PROBLEM DETAILS
Please restate word for word the lines from the top of the entries through the line that contains "Add tasks with AJAX", and do not include any pictures.
○ ○ ○
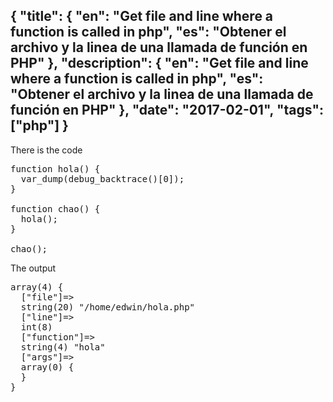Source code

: {
    "title": {
        "en": "Get file and line where a function is called in php",
        "es": "Obtener el archivo y la linea de una llamada de función en PHP"
    },
    "description": {
        "en": "Get file and line where a function is called in php",
        "es": "Obtener el archivo y la linea de una llamada de función en PHP"
    },
    "date": "2017-02-01",
    "tags": ["php"]
}
---
<p>There is the code</p>

<pre>
function hola() {
  var_dump(debug_backtrace()[0]);
}

function chao() {
  hola();
}

chao();
</pre>

<p>The output</p>

<pre>
array(4) {
  ["file"]=>
  string(20) "/home/edwin/hola.php"
  ["line"]=>
  int(8)
  ["function"]=>
  string(4) "hola"
  ["args"]=>
  array(0) {
  }
}
</pre>
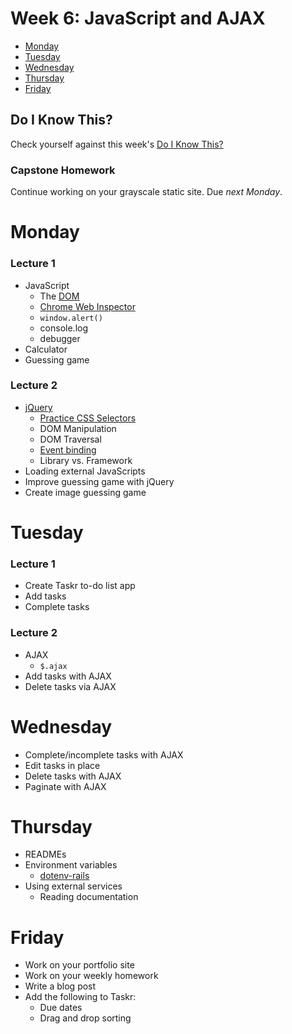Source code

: # Week 6: JavaScript and AJAX

* [Monday](#monday)
* [Tuesday](#tuesday)
* [Wednesday](#wednesday)
* [Thursday](#thursday)
* [Friday](#friday)

## Do I Know This?

Check yourself against this week's [Do I Know This?]

[Do I Know This?]: do_i_know_this/week_06.md

### Capstone Homework

Continue working on your grayscale static site. Due *next Monday*.

# Monday

### Lecture 1

* JavaScript
  - The [DOM]
  - [Chrome Web Inspector]
  - `window.alert()`
  - console.log
  - debugger
* Calculator
* Guessing game

### Lecture 2

* [jQuery]
  - [Practice CSS Selectors]
  - DOM Manipulation
  - DOM Traversal
  - [Event binding]
  - Library vs. Framework
* Loading external JavaScripts
* Improve guessing game with jQuery
* Create image guessing game

# Tuesday

### Lecture 1

* Create Taskr to-do list app
* Add tasks
* Complete tasks

### Lecture 2

* AJAX
  - `$.ajax`
* Add tasks with AJAX
* Delete tasks via AJAX

# Wednesday

* Complete/incomplete tasks with AJAX
* Edit tasks in place
* Delete tasks with AJAX
* Paginate with AJAX

# Thursday

* READMEs
* Environment variables
  - [dotenv-rails]
* Using external services
  - Reading documentation

# Friday

* Work on your portfolio site
* Work on your weekly homework
* Write a blog post
* Add the following to Taskr:
  * Due dates
  * Drag and drop sorting

[DOM]: http://en.wikipedia.org/wiki/Document_Object_Model
[Chrome Web Inspector]: https://developers.google.com/chrome-developer-tools/
[jQuery]: http://en.wikipedia.org/wiki/JQuery
[Event binding]: http://api.jquery.com/category/events/
[Practice CSS Selectors]: http://flukeout.github.io/
[dotenv-rails]: https://github.com/bkeepers/dotenv#rails
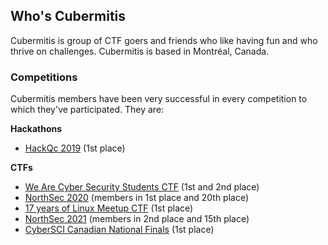 ## Who's Cubermitis

Cubermitis is group of CTF goers and friends who like having fun and who thrive on challenges. Cubermitis is based in Montréal, Canada. 

### Competitions

Cubermitis members have been very successful in every competition to which they've participated. They are: 

**Hackathons**
- [HackQc 2019](https://hackqc.ca/hackqc-2019/) (1st place)

**CTFs**
- [We Are Cyber Security Students CTF](https://www.concordia.ca/cuevents/offices/provost/ssc/2019/09/28/we-are-cyber-security-launch.html) (1st and 2nd place)
- [NorthSec 2020](https://nsec.io/) (members in 1st place and 20th place)
- [17 years of Linux Meetup CTF](https://agendadulibre.qc.ca/events/2121) (1st place)
- [NorthSec 2021](https://nsec.io/) (members in 2nd place and 15th place)
- [CyberSCI Canadian National Finals](https://csc21.cybersecuritychallenge.ca/) (1st place)



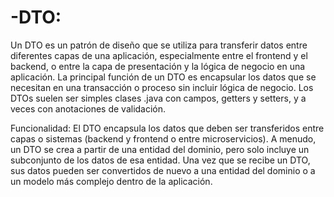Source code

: # -DTO:

Un DTO es un patrón de diseño que se utiliza para transferir datos entre diferentes capas de una aplicación, especialmente entre el frontend y el backend, o entre la capa de presentación y la lógica de negocio en una aplicación. La principal función de un DTO es encapsular los datos que se necesitan en una transacción o proceso sin incluir lógica de negocio. Los DTOs suelen ser simples clases .java con campos, getters y setters, y a veces con anotaciones de validación.

Funcionalidad: El DTO encapsula los datos que deben ser transferidos entre capas o sistemas (backend y frontend o entre microservicios). A menudo, un DTO se crea a partir de una entidad del dominio, pero solo incluye un subconjunto de los datos de esa entidad. Una vez que se recibe un DTO, sus datos pueden ser convertidos de nuevo a una entidad del dominio o a un modelo más complejo dentro de la aplicación.

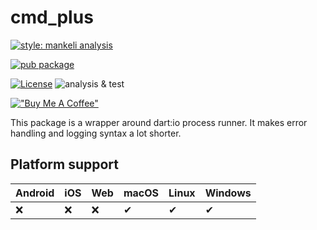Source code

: # cmd_plus

[![style: mankeli analysis][mankeli_analysis_badge]][mankeli_analysis_badge_link]

[![pub package][pub_badge]][pub_badge_link]

[![License][license_badge]][license_badge_link]
![analysis & test][analysis_and_test]



[!["Buy Me A Coffee"](https://www.buymeacoffee.com/assets/img/custom_images/orange_img.png)](https://www.buymeacoffee.com/mankeli)


This package is a wrapper around dart:io process runner. It makes error handling and logging syntax a lot shorter.

## Platform support
| Android | iOS | Web   | macOS | Linux | Windows |
|---------|-----|-------|-------|-------|---------|
| :x:     | :x: | :x:   | ✔     | ✔     |  ✔      |




[mankeli_analysis_badge]: https://img.shields.io/badge/style-mankeli__analysis-blue
[mankeli_analysis_badge_link]: https://pub.dev/packages/mankeli_analysis


[license_badge]: https://img.shields.io/badge/license-BSD%203--clause-blue.svg
[license_badge_link]: https://opensource.org/licenses/BSD-3-Clause
[analysis_and_test]: https://github.com/Mankeli-Software/cmd_plus/actions/workflows/flutter.yml/badge.svg
[cmd_plus_link]: https://pub.dev/packages/cmd_plus
[pub_badge]: https://img.shields.io/pub/v/cmd_plus.svg
[pub_badge_link]: https://pub.dev/packages/cmd_plus


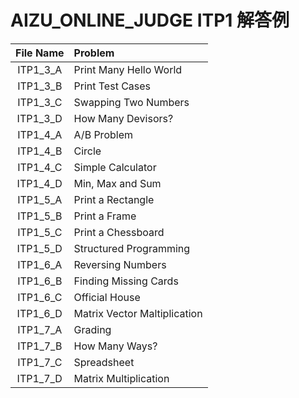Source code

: # AIZU_ONLINE_JUDGE ITP1 解答例
| File Name | Problem |
|:---:|:---|
|ITP1_3_A |Print Many Hello World |
|ITP1_3_B |Print Test Cases |
|ITP1_3_C |Swapping Two Numbers |
|ITP1_3_D |How Many Devisors? |
|ITP1_4_A |A/B Problem |
|ITP1_4_B |Circle |
|ITP1_4_C |Simple Calculator |
|ITP1_4_D |Min, Max and Sum |
|ITP1_5_A |Print a Rectangle |
|ITP1_5_B |Print a Frame |
|ITP1_5_C |Print a Chessboard |
|ITP1_5_D |Structured Programming |
|ITP1_6_A |Reversing Numbers |
|ITP1_6_B |Finding Missing Cards |
|ITP1_6_C |Official House |
|ITP1_6_D |Matrix Vector Maltiplication |
|ITP1_7_A |Grading |
|ITP1_7_B |How Many Ways? |
|ITP1_7_C |Spreadsheet |
|ITP1_7_D |Matrix Multiplication |
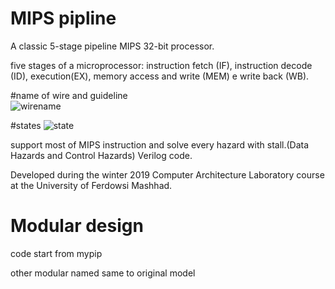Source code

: 
# MIPS pipline
A classic 5-stage pipeline MIPS 32-bit processor.

five stages of a microprocessor: instruction fetch (IF),
instruction decode (ID), execution(EX),
memory access and write (MEM) e write back (WB).

#name of wire and guideline		
![wirename](https://github.com/maze1377/pipeline-mips-verilog/blob/master/screenshots/guidline.jpg)

#states
![state](https://github.com/maze1377/pipeline-mips-verilog/blob/master/screenshots/state.png)

support most of MIPS instruction and solve every hazard with stall.(Data Hazards and Control Hazards) Verilog code.

Developed during the winter 2019 Computer Architecture Laboratory course at the University of Ferdowsi Mashhad.
# Modular design
code start from mypip

other modular named same to original model
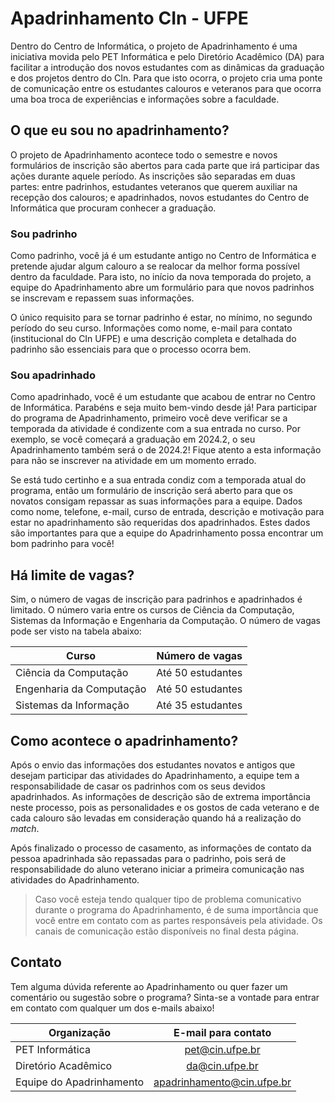 # Apadrinhamento CIn - UFPE
Dentro do Centro de Informática, o projeto de Apadrinhamento é uma iniciativa movida pelo PET Informática e pelo Diretório Acadêmico (DA) para facilitar a introdução dos novos estudantes com as dinâmicas da graduação e dos projetos dentro do CIn. Para que isto ocorra, o projeto cria uma ponte de comunicação entre os estudantes calouros e veteranos para que ocorra uma boa troca de experiências e informações sobre a faculdade.

## O que eu sou no apadrinhamento?
O projeto de Apadrinhamento acontece todo o semestre e novos formulários de inscrição são abertos para cada parte que irá participar das ações durante aquele período. As inscrições são separadas em duas partes: entre padrinhos, estudantes veteranos que querem auxiliar na recepção dos calouros; e apadrinhados, novos estudantes do Centro de Informática que procuram conhecer a graduação.

### Sou padrinho
Como padrinho, você já é um estudante antigo no Centro de Informática e pretende ajudar algum calouro a se realocar da melhor forma possível dentro da faculdade. Para isto, no início da nova temporada do projeto, a equipe do Apadrinhamento abre um formulário para que novos padrinhos se inscrevam e repassem suas informações.

O único requisito para se tornar padrinho é estar, no mínimo, no segundo período do seu curso. Informações como nome, e-mail para contato (institucional do CIn UFPE) e uma descrição completa e detalhada do padrinho são essenciais para que o processo ocorra bem.

### Sou apadrinhado
Como apadrinhado, você é um estudante que acabou de entrar no Centro de Informática. Parabéns e seja muito bem-vindo desde já! Para participar do programa de Apadrinhamento, primeiro você deve verificar se a temporada da atividade é condizente com a sua entrada no curso. Por exemplo, se você começará a graduação em 2024.2, o seu Apadrinhamento também será o de 2024.2! Fique atento a esta informação para não se inscrever na atividade em um momento errado. 

Se está tudo certinho e a sua entrada condiz com a temporada atual do programa, então um formulário de inscrição será aberto para que os novatos consigam repassar as suas informações para a equipe. Dados como nome, telefone, e-mail, curso de entrada, descrição e motivação para estar no apadrinhamento são requeridas dos apadrinhados. Estes dados são importantes para que a equipe do Apadrinhamento possa encontrar um bom padrinho para você!

## Há limite de vagas?
Sim, o número de vagas de inscrição para padrinhos e apadrinhados é limitado. O número varia entre os cursos de Ciência da Computação, Sistemas da Informação e Engenharia da Computação. O número de vagas pode ser visto na tabela abaixo:

| Curso | Número de vagas
| ----- | -------------- |
| Ciência da Computação | Até 50 estudantes |
| Engenharia da Computação | Até 50 estudantes |
| Sistemas da Informação | Até 35 estudantes |

## Como acontece o apadrinhamento?
Após o envio das informações dos estudantes novatos e antigos que desejam participar das atividades do Apadrinhamento, a equipe tem a responsabilidade de casar os padrinhos com os seus devidos apadrinhados. As informações de descrição são de extrema importância neste processo, pois as personalidades e os gostos de cada veterano e de cada calouro são levadas em consideração quando há a realização do *match*. 

Após finalizado o processo de casamento, as informações de contato da pessoa apadrinhada são repassadas para o padrinho, pois será de responsabilidade do aluno veterano iniciar a primeira comunicação nas atividades do Apadrinhamento.

> Caso você esteja tendo qualquer tipo de problema comunicativo durante o programa do Apadrinhamento, é de suma importância que você entre em contato com as partes responsáveis pela atividade. Os canais de comunicação estão disponíveis no final desta página.



## Contato
Tem alguma dúvida referente ao Apadrinhamento ou quer fazer um comentário ou sugestão sobre o programa? Sinta-se a vontade para entrar em contato com qualquer um dos e-mails abaixo!

| Organização | E-mail para contato |
| ------------ | :---------------: |
| PET Informática | pet@cin.ufpe.br
| Diretório Acadêmico | da@cin.ufpe.br
| Equipe do Apadrinhamento| apadrinhamento@cin.ufpe.br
○ ○ ○
RESPONSE AREA
Source code

: {
    "title": {
        "en": "Get file and line where a function is called in php",
        "es": "Obtener el archivo y la linea de una llamada de función en PHP"
    },
    "description": {
        "en": "Get file and line where a function is called in php",
        "es": "Obtener el archivo y la linea de una llamada de función en PHP"
    },
    "date": "2017-02-01",
    "tags": ["php"]
}
---
<p>There is the code</p>

<pre>
function hola() {
  var_dump(debug_backtrace()[0]);
}

function chao() {
  hola();
}

chao();
</pre>

<p>The output</p>

<pre>
array(4) {
  ["file"]=>
  string(20) "/home/edwin/hola.php"
  ["line"]=>
  int(8)
  ["function"]=>
  string(4) "hola"
  ["args"]=>
  array(0) {
  }
}
</pre>
Source code

: # Week 6: JavaScript and AJAX

* [Monday](#monday)
* [Tuesday](#tuesday)
* [Wednesday](#wednesday)
* [Thursday](#thursday)
* [Friday](#friday)

## Do I Know This?

Check yourself against this week's [Do I Know This?]

[Do I Know This?]: do_i_know_this/week_06.md

### Capstone Homework

Continue working on your grayscale static site. Due *next Monday*.

# Monday

### Lecture 1

* JavaScript
  - The [DOM]
  - [Chrome Web Inspector]
  - `window.alert()`
  - console.log
  - debugger
* Calculator
* Guessing game

### Lecture 2

* [jQuery]
  - [Practice CSS Selectors]
  - DOM Manipulation
  - DOM Traversal
  - [Event binding]
  - Library vs. Framework
* Loading external JavaScripts
* Improve guessing game with jQuery
* Create image guessing game

# Tuesday

### Lecture 1

* Create Taskr to-do list app
* Add tasks
* Complete tasks

### Lecture 2

* AJAX
  - `$.ajax`
* Add tasks with AJAX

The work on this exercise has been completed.